● **Data shown**:

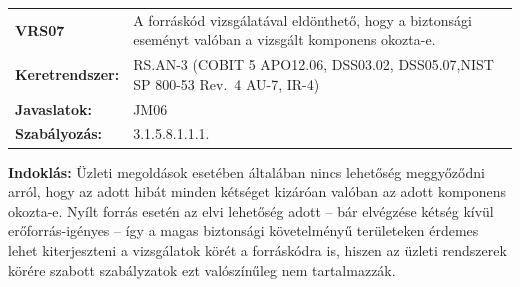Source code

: \documentclass[12pt,magyar,a4paper,oneside]{scrreprt}
\begin{document}
\begin{longtable}[]{@{}ll@{}}
\toprule
\endhead
\begin{minipage}[t]{0.16\columnwidth}\raggedright
\textbf{VRS07}\strut
\end{minipage} & \begin{minipage}[t]{0.79\columnwidth}\raggedright
A forráskód vizsgálatával eldönthető, hogy a biztonsági eseményt valóban
a vizsgált komponens okozta-e.\strut
\end{minipage}\tabularnewline
\begin{minipage}[t]{0.16\columnwidth}\raggedright
\textbf{Keretrendszer:}\strut
\end{minipage} & \begin{minipage}[t]{0.79\columnwidth}\raggedright
RS.AN-3 (COBIT 5 APO12.06, DSS03.02, DSS05.07,NIST SP 800-53 Rev.~4
AU-7, IR-4)\strut
\end{minipage}\tabularnewline
\begin{minipage}[t]{0.16\columnwidth}\raggedright
\textbf{Javaslatok:}\strut
\end{minipage} & \begin{minipage}[t]{0.79\columnwidth}\raggedright
JM06\strut
\end{minipage}\tabularnewline
\begin{minipage}[t]{0.16\columnwidth}\raggedright
\textbf{Szabályozás:}\strut
\end{minipage} & \begin{minipage}[t]{0.79\columnwidth}\raggedright
3.1.5.8.1.1.1.\strut
\end{minipage}\tabularnewline
\bottomrule
\end{longtable}

\textbf{Indoklás: } Üzleti megoldások esetében általában nincs lehetőség
meggyőződni arról, hogy az adott hibát minden kétséget kizáróan valóban
az adott komponens okozta-e. Nyílt forrás esetén az elvi lehetőség adott
-- bár elvégzése kétség kívül erőforrás-igényes -- így a magas
biztonsági követelményű területeken érdemes lehet kiterjeszteni a
vizsgálatok körét a forráskódra is, hiszen az üzleti rendszerek körére
szabott szabályzatok ezt valószínűleg nem tartalmazzák.
\end{document}
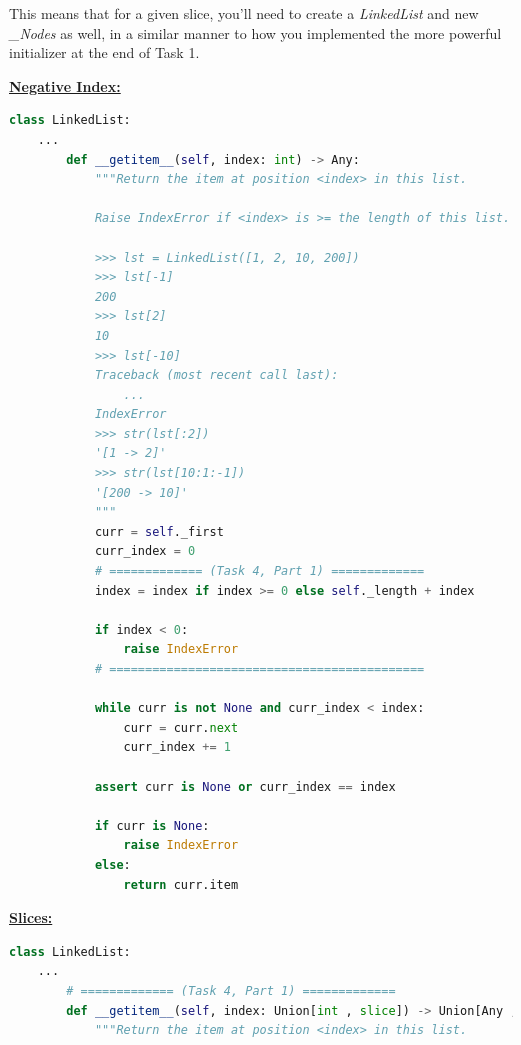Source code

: \documentclass[12pt]{article}
\begin{document}
\bigskip

\noindent This means that for a given slice, you’ll need to create a \textit{LinkedList} and new
\textit{\_Nodes} as well, in a similar manner to how you implemented the more
powerful initializer at the end of Task 1.

\bigskip

\begin{mdframed}

\underline{\textbf{Negative Index:}}

\begin{lstlisting}[language=python,caption={task\_4\_part\_1\_solution.py}]
    class LinkedList:
    ...
        def __getitem__(self, index: int) -> Any:
            """Return the item at position <index> in this list.

            Raise IndexError if <index> is >= the length of this list.

            >>> lst = LinkedList([1, 2, 10, 200])
            >>> lst[-1]
            200
            >>> lst[2]
            10
            >>> lst[-10]
            Traceback (most recent call last):
                ...
            IndexError
            >>> str(lst[:2])
            '[1 -> 2]'
            >>> str(lst[10:1:-1])
            '[200 -> 10]'
            """
            curr = self._first
            curr_index = 0
            # ============= (Task 4, Part 1) =============
            index = index if index >= 0 else self._length + index

            if index < 0:
                raise IndexError
            # ============================================

            while curr is not None and curr_index < index:
                curr = curr.next
                curr_index += 1

            assert curr is None or curr_index == index

            if curr is None:
                raise IndexError
            else:
                return curr.item

\end{lstlisting}

\bigskip

\underline{\textbf{Slices:}}

\bigskip

\begin{lstlisting}[language=python,caption={task\_4\_part\_1\_solution.py}]
    class LinkedList:
    ...
        # ============= (Task 4, Part 1) =============
        def __getitem__(self, index: Union[int , slice]) -> Union[Any , LinkedList]:
            """Return the item at position <index> in this list.


\end{lstlisting}
\end{mdframed}
\end{document}
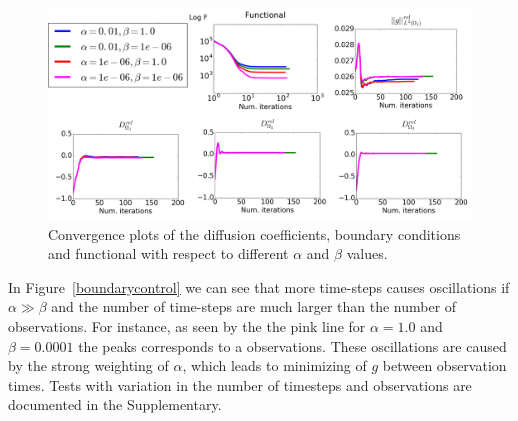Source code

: \documentclass[11pt,a4paper]{article}
\begin{document}
\begin{figure}
\centering
\includegraphics[scale=0.18]{Convergence-plot.png}   
\caption{Convergence plots of the diffusion coefficients, boundary conditions and functional with respect to different $\alpha$ and $\beta$ values. } 
\label{convergence}
\end{figure}

In Figure~\ref{boundarycontrol} we can see that more time-steps causes oscillations if $\alpha\gg\beta$ and the number of time-steps are much larger than the number of observations. For instance, as seen by the the pink line for $\alpha=1.0$ and $\beta=0.0001$ the peaks corresponds to a observations. These oscillations are caused by the strong weighting of $\alpha$, which leads to minimizing of $g$ between observation times. 
Tests with variation in the number of timesteps and observations are documented in the Supplementary. 

\end{document}
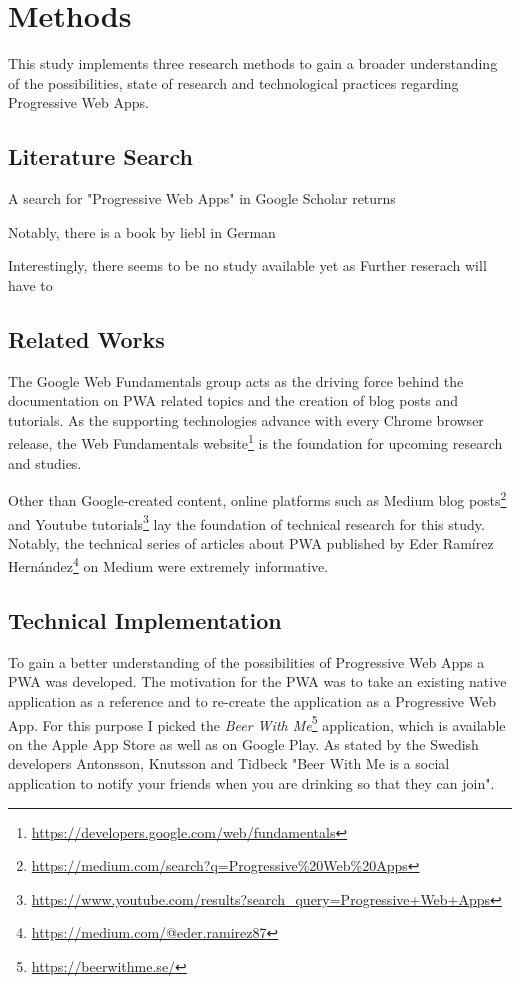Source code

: \chapter{Methods}

This study implements three research methods to gain a broader understanding of the possibilities, state of research and technological practices regarding Progressive Web Apps.

\section{Literature Search}

A search for "Progressive Web Apps" in Google Scholar returns

Notably, there is a book by liebl in German \cite{liebelProgressiveWebApps2019}

Interestingly, there seems to be no study available yet as
Further reserach will have to


\section{Related Works}
The Google Web Fundamentals group acts as the driving force behind the documentation on PWA related topics and the creation of blog posts and tutorials. As the supporting technologies advance with every Chrome browser release, the Web Fundamentals website\footnote{\url{https://developers.google.com/web/fundamentals}} is the foundation for upcoming research and studies.

Other than Google-created content, online platforms such as Medium blog posts\footnote{\url{https://medium.com/search?q=Progressive\%20Web\%20Apps}} and Youtube tutorials\footnote{\url{https://www.youtube.com/results?search_query=Progressive+Web+Apps}} lay the foundation of technical research for this study. Notably, the technical series of articles about PWA published by Eder Ramírez Hernández\footnote{\url{https://medium.com/@eder.ramirez87}} on Medium were extremely informative.

\section{Technical Implementation}
To gain a better understanding of the possibilities of Progressive Web Apps a PWA was developed. The motivation for the PWA was to take an existing native application as a reference and to re-create the application as a Progressive Web App. For this purpose I picked the \textit{Beer With Me}\footnote{\url{https://beerwithme.se/}} application, which is available on the Apple App Store as well as on Google Play. As stated by the Swedish developers Antonsson, Knutsson and Tidbeck "Beer With Me is a social application to notify your friends when you are drinking so that they can join".
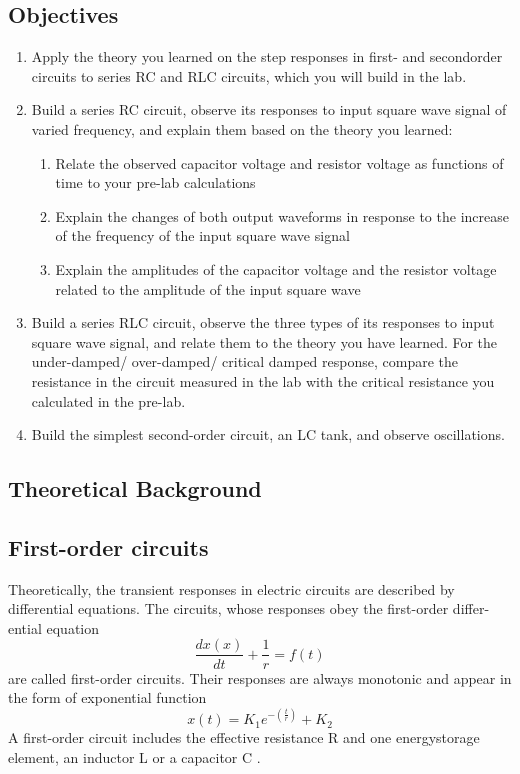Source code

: \documentclass{article}
\begin{document}
\subsection{Objectives}
\begin{enumerate}
	\item Apply the theory you learned on the step responses in first- and secondorder circuits to series RC and RLC circuits, which you will build in the lab.
	\item Build a series RC circuit, observe its responses to input square wave
	signal of varied frequency, and explain them based on the theory you learned:
	\begin{enumerate}
		\item Relate the observed capacitor voltage and resistor voltage as functions
		of time to your pre-lab calculations
		\item Explain the changes of both output waveforms in response to the
		increase of the frequency of the input square wave signal
		\item Explain the amplitudes of the capacitor voltage and the resistor voltage
		related to the amplitude of the input square wave
	\end{enumerate}
	\item Build a series RLC circuit, observe the three types of its responses to
	input square wave signal, and relate them to the theory you have learned. For
	the under-damped/ over-damped/ critical damped response, compare the
	resistance in the circuit measured in the lab with the critical resistance you
	calculated in the pre-lab.
	\item Build the simplest second-order circuit, an LC tank, and observe oscillations.
\end{enumerate}
\subsection{Theoretical Background}
\subsection{First-order circuits}
Theoretically, the transient responses in electric circuits are described by
differential equations. The circuits, whose responses obey the first-order
differ-ential equation
$$\frac{dx(x)}{dt}+\frac{1}{r}=f(t)$$
are called first-order circuits. Their responses are always monotonic and
appear in the form of exponential function
$$x(t)=K_1e^{-(\frac{t}{r})}+K_2$$
A first-order circuit includes the effective resistance R and one energystorage element, an inductor L or a capacitor C .
\end{document}
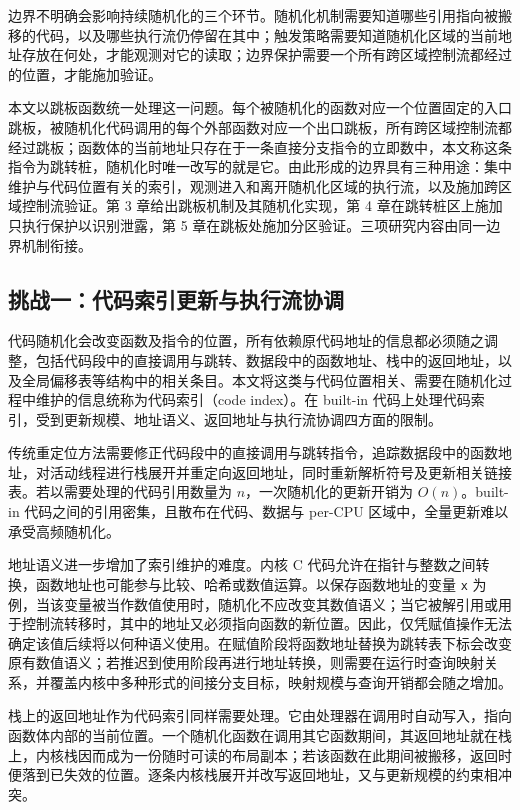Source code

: 边界不明确会影响持续随机化的三个环节。随机化机制需要知道哪些引用指向被搬移的代码，以及哪些执行流仍停留在其中；触发策略需要知道随机化区域的当前地址存放在何处，才能观测对它的读取；边界保护需要一个所有跨区域控制流都经过的位置，才能施加验证。

本文以跳板函数统一处理这一问题。每个被随机化的函数对应一个位置固定的入口跳板，被随机化代码调用的每个外部函数对应一个出口跳板，所有跨区域控制流都经过跳板；函数体的当前地址只存在于一条直接分支指令的立即数中，本文称这条指令为跳转桩，随机化时唯一改写的就是它。由此形成的边界具有三种用途：集中维护与代码位置有关的索引，观测进入和离开随机化区域的执行流，以及施加跨区域控制流验证。第 3 章给出跳板机制及其随机化实现，第 4 章在跳转桩区上施加只执行保护以识别泄露，第 5 章在跳板处施加分区验证。三项研究内容由同一边界机制衔接。

\subsection{挑战一：代码索引更新与执行流协调}

代码随机化会改变函数及指令的位置，所有依赖原代码地址的信息都必须随之调整，包括代码段中的直接调用与跳转、数据段中的函数地址、栈中的返回地址，以及全局偏移表等结构中的相关条目。本文将这类与代码位置相关、需要在随机化过程中维护的信息统称为代码索引（code index）。在 built-in 代码上处理代码索引，受到更新规模、地址语义、返回地址与执行流协调四方面的限制。

传统重定位方法需要修正代码段中的直接调用与跳转指令，追踪数据段中的函数地址，对活动线程进行栈展开并重定向返回地址，同时重新解析符号及更新相关链接表。若以需要处理的代码引用数量为 \(n\)，一次随机化的更新开销为 \(O(n)\)。built-in 代码之间的引用密集，且散布在代码、数据与 per-CPU 区域中，全量更新难以承受高频随机化。

地址语义进一步增加了索引维护的难度。内核 C 代码允许在指针与整数之间转换，函数地址也可能参与比较、哈希或数值运算。以保存函数地址的变量 \lstinline[breaklines=false]@x@ 为例，当该变量被当作数值使用时，随机化不应改变其数值语义；当它被解引用或用于控制流转移时，其中的地址又必须指向函数的新位置。因此，仅凭赋值操作无法确定该值后续将以何种语义使用。在赋值阶段将函数地址替换为跳转表下标会改变原有数值语义；若推迟到使用阶段再进行地址转换，则需要在运行时查询映射关系，并覆盖内核中多种形式的间接分支目标，映射规模与查询开销都会随之增加。

栈上的返回地址作为代码索引同样需要处理。它由处理器在调用时自动写入，指向函数体内部的当前位置。一个随机化函数在调用其它函数期间，其返回地址就在栈上，内核栈因而成为一份随时可读的布局副本；若该函数在此期间被搬移，返回时便落到已失效的位置。逐条内核栈展开并改写返回地址，又与更新规模的约束相冲突。

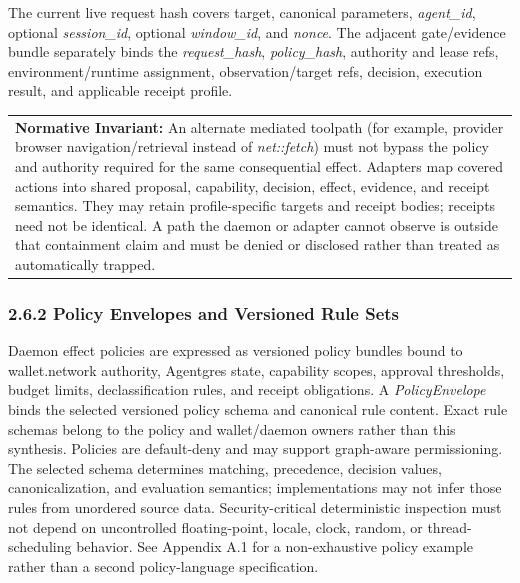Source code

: \documentclass[
  11pt,
]{article}
\begin{document}
The current live request hash covers target, canonical parameters,
\emph{agent\_id}, optional \emph{session\_id}, optional \emph{window\_id}, and
\emph{nonce}. The adjacent gate/evidence bundle separately binds the
\emph{request\_hash}, \emph{policy\_hash}, authority and lease refs,
environment/runtime assignment, observation/target refs, decision, execution
result, and applicable receipt profile.

\begin{longtable}[]{@{}>{\raggedright\arraybackslash}p{\linewidth}@{}}
\toprule\noalign{}
 \\
\midrule\noalign{}
\endhead
\bottomrule\noalign{}
\endlastfoot
\textbf{Normative Invariant:}\emph{\textbf{ }}An alternate mediated toolpath
(for example, provider browser navigation/retrieval instead of
\emph{net::fetch}) must not
bypass the policy and authority required for the same consequential effect.
Adapters map covered actions into shared proposal, capability, decision,
effect, evidence, and receipt semantics. They may retain profile-specific
targets and receipt bodies; receipts need not be identical. A path the daemon
or adapter cannot observe is outside that containment claim and must be denied
or disclosed rather than treated as automatically trapped. \\
\end{longtable}

\hypertarget{actionrules-the-policy-language}{%
\subsubsection{2.6.2 Policy Envelopes and Versioned Rule
Sets}\label{actionrules-the-policy-language}}

Daemon effect policies are expressed as versioned policy bundles bound
to wallet.network authority, Agentgres state, capability scopes,
approval thresholds, budget limits, declassification rules, and receipt
obligations. A \emph{PolicyEnvelope} binds the selected versioned policy
schema and canonical rule content. Exact rule schemas belong to the policy
and wallet/daemon owners rather than this synthesis. Policies are default-deny
and may support graph-aware permissioning. The selected schema determines
matching, precedence, decision values, canonicalization, and evaluation
semantics; implementations may not infer those rules from unordered source
data. Security-critical deterministic inspection must not depend on
uncontrolled floating-point, locale, clock, random, or thread-scheduling
behavior. See Appendix A.1 for a non-exhaustive policy example rather than a
second policy-language specification.
\end{document}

● **Problem statement**:
Return every line from the records above that holds the word "more".

● **Solution to this task**:
\textit{\_Nodes} as well, in a similar manner to how you implemented the more
In Figure~\ref{boundarycontrol} we can see that more time-steps causes oscillations if $\alpha\gg\beta$ and the number of time-steps are much larger than the number of observations. For instance, as seen by the the pink line for $\alpha=1.0$ and $\beta=0.0001$ the peaks corresponds to a observations. These oscillations are caused by the strong weighting of $\alpha$, which leads to minimizing of $g$ between observation times. 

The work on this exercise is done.